The data: Begin

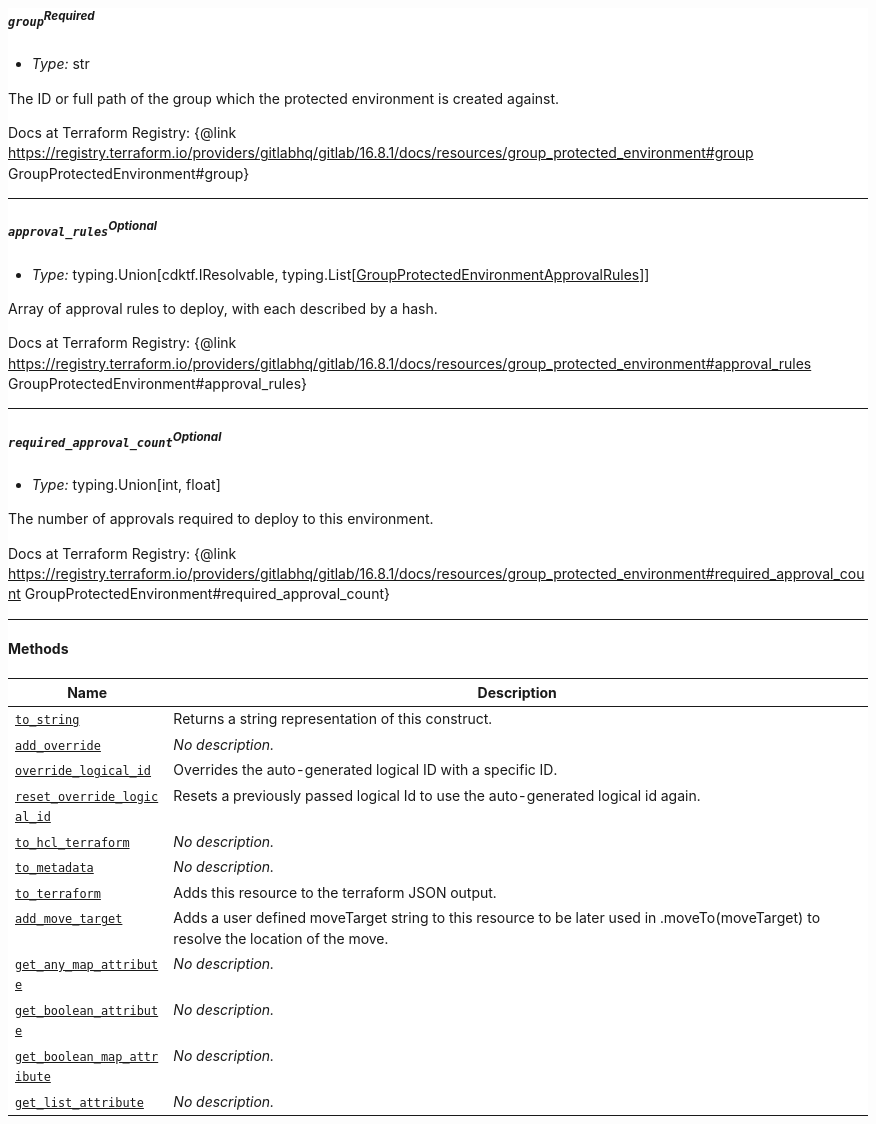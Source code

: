 
##### `group`<sup>Required</sup> <a name="group" id="@cdktf/provider-gitlab.groupProtectedEnvironment.GroupProtectedEnvironment.Initializer.parameter.group"></a>

- *Type:* str

The ID or full path of the group which the protected environment is created against.

Docs at Terraform Registry: {@link https://registry.terraform.io/providers/gitlabhq/gitlab/16.8.1/docs/resources/group_protected_environment#group GroupProtectedEnvironment#group}

---

##### `approval_rules`<sup>Optional</sup> <a name="approval_rules" id="@cdktf/provider-gitlab.groupProtectedEnvironment.GroupProtectedEnvironment.Initializer.parameter.approvalRules"></a>

- *Type:* typing.Union[cdktf.IResolvable, typing.List[<a href="#@cdktf/provider-gitlab.groupProtectedEnvironment.GroupProtectedEnvironmentApprovalRules">GroupProtectedEnvironmentApprovalRules</a>]]

Array of approval rules to deploy, with each described by a hash.

Docs at Terraform Registry: {@link https://registry.terraform.io/providers/gitlabhq/gitlab/16.8.1/docs/resources/group_protected_environment#approval_rules GroupProtectedEnvironment#approval_rules}

---

##### `required_approval_count`<sup>Optional</sup> <a name="required_approval_count" id="@cdktf/provider-gitlab.groupProtectedEnvironment.GroupProtectedEnvironment.Initializer.parameter.requiredApprovalCount"></a>

- *Type:* typing.Union[int, float]

The number of approvals required to deploy to this environment.

Docs at Terraform Registry: {@link https://registry.terraform.io/providers/gitlabhq/gitlab/16.8.1/docs/resources/group_protected_environment#required_approval_count GroupProtectedEnvironment#required_approval_count}

---

#### Methods <a name="Methods" id="Methods"></a>

| **Name** | **Description** |
| --- | --- |
| <code><a href="#@cdktf/provider-gitlab.groupProtectedEnvironment.GroupProtectedEnvironment.toString">to_string</a></code> | Returns a string representation of this construct. |
| <code><a href="#@cdktf/provider-gitlab.groupProtectedEnvironment.GroupProtectedEnvironment.addOverride">add_override</a></code> | *No description.* |
| <code><a href="#@cdktf/provider-gitlab.groupProtectedEnvironment.GroupProtectedEnvironment.overrideLogicalId">override_logical_id</a></code> | Overrides the auto-generated logical ID with a specific ID. |
| <code><a href="#@cdktf/provider-gitlab.groupProtectedEnvironment.GroupProtectedEnvironment.resetOverrideLogicalId">reset_override_logical_id</a></code> | Resets a previously passed logical Id to use the auto-generated logical id again. |
| <code><a href="#@cdktf/provider-gitlab.groupProtectedEnvironment.GroupProtectedEnvironment.toHclTerraform">to_hcl_terraform</a></code> | *No description.* |
| <code><a href="#@cdktf/provider-gitlab.groupProtectedEnvironment.GroupProtectedEnvironment.toMetadata">to_metadata</a></code> | *No description.* |
| <code><a href="#@cdktf/provider-gitlab.groupProtectedEnvironment.GroupProtectedEnvironment.toTerraform">to_terraform</a></code> | Adds this resource to the terraform JSON output. |
| <code><a href="#@cdktf/provider-gitlab.groupProtectedEnvironment.GroupProtectedEnvironment.addMoveTarget">add_move_target</a></code> | Adds a user defined moveTarget string to this resource to be later used in .moveTo(moveTarget) to resolve the location of the move. |
| <code><a href="#@cdktf/provider-gitlab.groupProtectedEnvironment.GroupProtectedEnvironment.getAnyMapAttribute">get_any_map_attribute</a></code> | *No description.* |
| <code><a href="#@cdktf/provider-gitlab.groupProtectedEnvironment.GroupProtectedEnvironment.getBooleanAttribute">get_boolean_attribute</a></code> | *No description.* |
| <code><a href="#@cdktf/provider-gitlab.groupProtectedEnvironment.GroupProtectedEnvironment.getBooleanMapAttribute">get_boolean_map_attribute</a></code> | *No description.* |
| <code><a href="#@cdktf/provider-gitlab.groupProtectedEnvironment.GroupProtectedEnvironment.getListAttribute">get_list_attribute</a></code> | *No description.* |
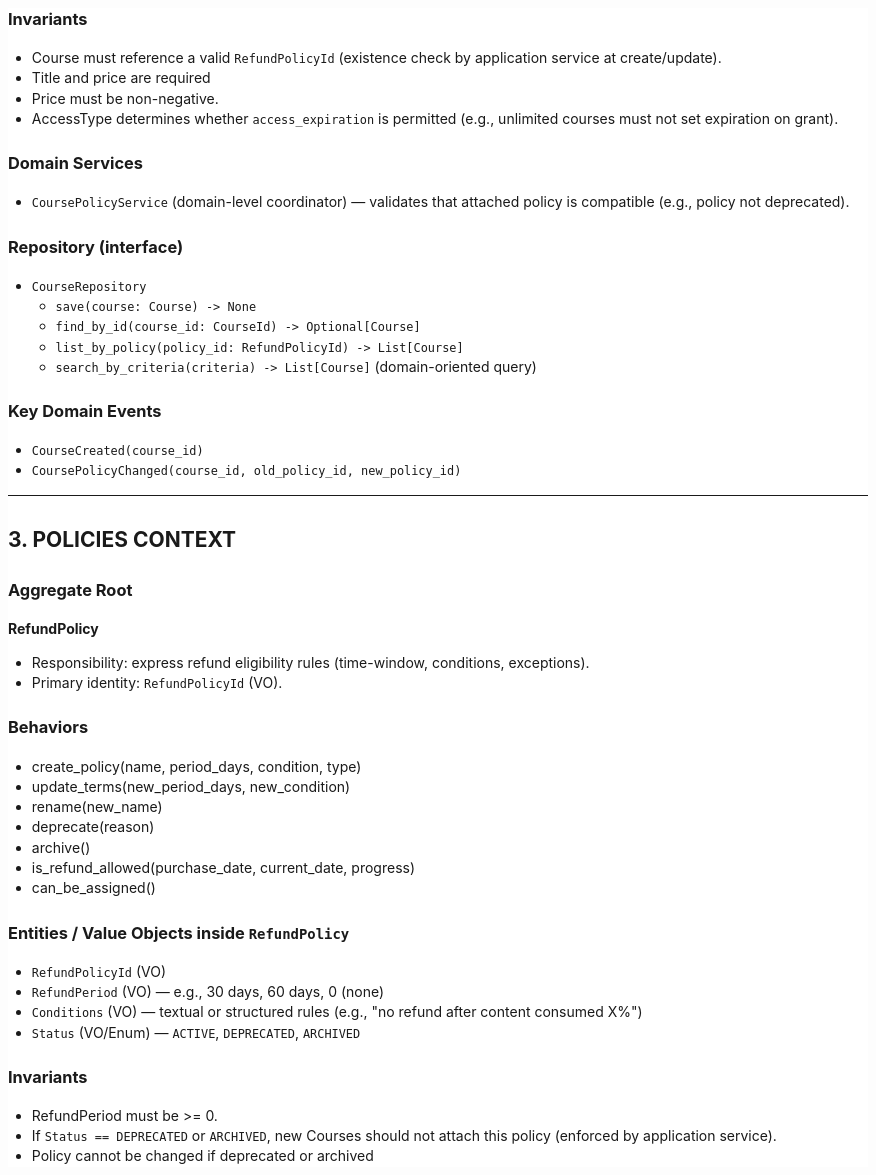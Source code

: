 ### Invariants
- Course must reference a valid `RefundPolicyId` (existence check by application service at create/update).
- Title and price are required
- Price must be non-negative.
- AccessType determines whether `access_expiration` is permitted (e.g., unlimited courses must not set expiration on grant).

### Domain Services
- `CoursePolicyService` (domain-level coordinator) — validates that attached policy is compatible (e.g., policy not deprecated).

### Repository (interface)
- `CourseRepository`
  - `save(course: Course) -> None`
  - `find_by_id(course_id: CourseId) -> Optional[Course]`
  - `list_by_policy(policy_id: RefundPolicyId) -> List[Course]`
  - `search_by_criteria(criteria) -> List[Course]` (domain-oriented query)

### Key Domain Events
- `CourseCreated(course_id)`
- `CoursePolicyChanged(course_id, old_policy_id, new_policy_id)`

---

## 3. POLICIES CONTEXT

### Aggregate Root
**RefundPolicy**
- Responsibility: express refund eligibility rules (time-window, conditions, exceptions).
- Primary identity: `RefundPolicyId` (VO).

### Behaviors
- create_policy(name, period_days, condition, type)
- update_terms(new_period_days, new_condition)
- rename(new_name)
- deprecate(reason)
- archive()
- is_refund_allowed(purchase_date, current_date, progress)
- can_be_assigned()

### Entities / Value Objects inside `RefundPolicy`
- `RefundPolicyId` (VO)
- `RefundPeriod` (VO) — e.g., 30 days, 60 days, 0 (none)
- `Conditions` (VO) — textual or structured rules (e.g., "no refund after content consumed X%")
- `Status` (VO/Enum) — `ACTIVE`, `DEPRECATED`, `ARCHIVED`

### Invariants
- RefundPeriod must be >= 0.
- If `Status == DEPRECATED` or `ARCHIVED`, new Courses should not attach this policy (enforced by application service).
- Policy cannot be changed if deprecated or archived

The data: End

In the data above, find each line that has the word "application" and copy it out.

◆ Result:
- Course must reference a valid `RefundPolicyId` (existence check by application service at create/update).
- If `Status == DEPRECATED` or `ARCHIVED`, new Courses should not attach this policy (enforced by application service).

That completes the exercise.